The quote stresses the importance of a well-reasoned and analytical approach to presenting market size, highlighting the need for entrepreneurs to demonstrate thoughtfulness in their claims.

Addressing Non-Obvious Insights

  • Entrepreneurs often mistakenly assume their insights are obvious, leading to defensiveness during pitches.
  • Presenting non-obvious insights correctly is crucial; entrepreneurs should acknowledge their unique perspective.
  • Early-stage VCs seek non-consensus viewpoints that have the potential to become widely recognized in the future.

"So when an entrepreneur has this non obvious insight, they should present it as a non obvious insight."

This quote advises entrepreneurs to frame their unique insights appropriately, ensuring that they communicate the novelty and potential of their ideas effectively to investors.
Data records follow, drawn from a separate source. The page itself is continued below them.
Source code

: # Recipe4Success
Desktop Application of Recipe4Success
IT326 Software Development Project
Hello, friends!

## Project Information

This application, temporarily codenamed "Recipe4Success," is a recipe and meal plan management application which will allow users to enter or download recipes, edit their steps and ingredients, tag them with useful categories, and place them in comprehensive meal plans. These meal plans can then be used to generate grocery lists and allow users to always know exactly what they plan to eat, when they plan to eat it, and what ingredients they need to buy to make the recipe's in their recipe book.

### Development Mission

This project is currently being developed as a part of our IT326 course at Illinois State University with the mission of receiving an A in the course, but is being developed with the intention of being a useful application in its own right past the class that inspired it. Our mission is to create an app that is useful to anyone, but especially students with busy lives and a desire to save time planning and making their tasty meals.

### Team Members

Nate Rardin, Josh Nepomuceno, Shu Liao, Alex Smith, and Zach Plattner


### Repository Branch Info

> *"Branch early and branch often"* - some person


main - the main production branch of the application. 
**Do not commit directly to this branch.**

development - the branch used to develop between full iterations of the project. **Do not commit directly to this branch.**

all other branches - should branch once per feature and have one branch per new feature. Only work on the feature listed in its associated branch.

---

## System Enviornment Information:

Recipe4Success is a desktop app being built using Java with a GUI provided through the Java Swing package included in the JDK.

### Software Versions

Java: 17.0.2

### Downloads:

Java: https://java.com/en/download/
Inclusion of Risks in Pitches

  • Including potential risks in a pitch shows self-awareness and a realistic understanding of challenges.
  • Balancing the acknowledgement of risks with optimism about the future is crucial.
  • Identifying potential problems and ways to combat them can be seen as a strength in a pitch.

"I do too, because I chose a real self awareness and a realistic sense of the challenges in front of you."

The quote supports the inclusion of risks in pitches, indicating that it reflects a comprehensive and grounded approach to business planning.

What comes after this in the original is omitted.